The Trump administration has taken the opposite approach publicly.  Trump’s administration has gone out of their way to advocate openly for the crypto industry.  Trump even went so far as to start his own meme token (a topic for another post).  While the rhetoric has been positive, very little substantive changes have been made for regulatory guidance.  The only tangible step included closing the Biden era SEC cases against crypto projects and businesses.  All that being said, it certainly appears the new administration views the crypto space as an emerging market instead of a place for money laundering and shysters.

This pivot comes alongside the Trump administration’s hyper focus on federal street crime and immigration.  It is clear from enforcement practices that Trump’s administration is going to go after illegal immigrants and gang activity with the full weight of the federal government.  However, the administration has taken a much softer approach to white collar crime.  While promoting DOGE to shore up inefficient spending in the government, there is very little talk from the White House regarding the recoupment of losses through criminal tax or healthcare fraud prosecutions.

It is possible that Trump will leave these agencies alone and allow them to continue business as usual.  However, he could decide to pull finite resources into his pet projects; effectively handcuffing the governments’ ability to cast a large net on white-collar enforcement.  The adminstration’s focus on street crime, combined with the positive crypto stance, makes it unlikely that the federal government will continue to expend significant resources in the crypto tax arena.  It would be surprising if the government delivered numerous indictments against retail crypto investors over the next three years.  They are far more likely to use the civil audit process to recoup losses.
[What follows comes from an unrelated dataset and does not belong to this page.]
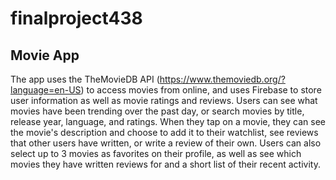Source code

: # finalproject438

## Movie App

The app uses the TheMovieDB API (https://www.themoviedb.org/?language=en-US) to access movies from online, and uses Firebase to store user information as well as movie ratings and reviews. Users can see what movies have been trending over the past day, or search movies by title, release year, language, and ratings. When they tap on a movie, they can see the movie's description and choose to add it to their watchlist, see reviews that other users have written, or write a review of their own. Users can also select up to 3 movies as favorites on their profile, as well as see which movies they have written reviews for and a short list of their recent activity.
Under the federal government’s focused enforcement model (weighing resources spent vs loss amount recouped), crypto tax enforcement makes a ton of sense.  It is well known that U.S. citizens are failing to report all their crypto gains on their annual tax returns.  The lack of clear regulations, and use of non-compliant exchanges, leaves a ton of wiggle room for tax filers to fudge numbers.  When there is an easy path to save thousands, a certain slice of the country will take the bait.  Unlike stock investors with accounts at Charles Schwab, crypto is still the Wild West by comparison.

It is also well known that some of these unreported gains are huge.  There are small retail investors obtaining seven and eight figure gains in the market every few years (while many are suffering similar losses).  These large gains put crypt investors right in the wheelhouse of DOJ enforcement under almost any prior administration.

It is hard to envision the government giving a free pass to such a significant source of revenue loss.  But there is more than one way to skin the cat.  Criminal enforcement provides an additional deterrent effect to would be violators in the future.  However, it is not the most efficient way to recoup government loss.  In the criminal setting, taxpayers are required to spend significant capital on a competent legal team to defend themselves. Often, criminal defendants do not have the resources to pay back their tax liabilities at the end of a criminal case.

The civil process offers a more functional avenue to recoup losses while saving criminal resources for the areas the current administration covets.  A drop in criminal focus, in exchange for the civil pathway, makes the most sense under the current administration. However, crypto investors should remain vigilant in the preparation of their returns.  If the enforcement push does not come under Trump, it is coming soon thereafter.  The losses are too large and the problem is too pervasive.  At some point, the government is going to use their existing task forces to make an example out of the worst actors.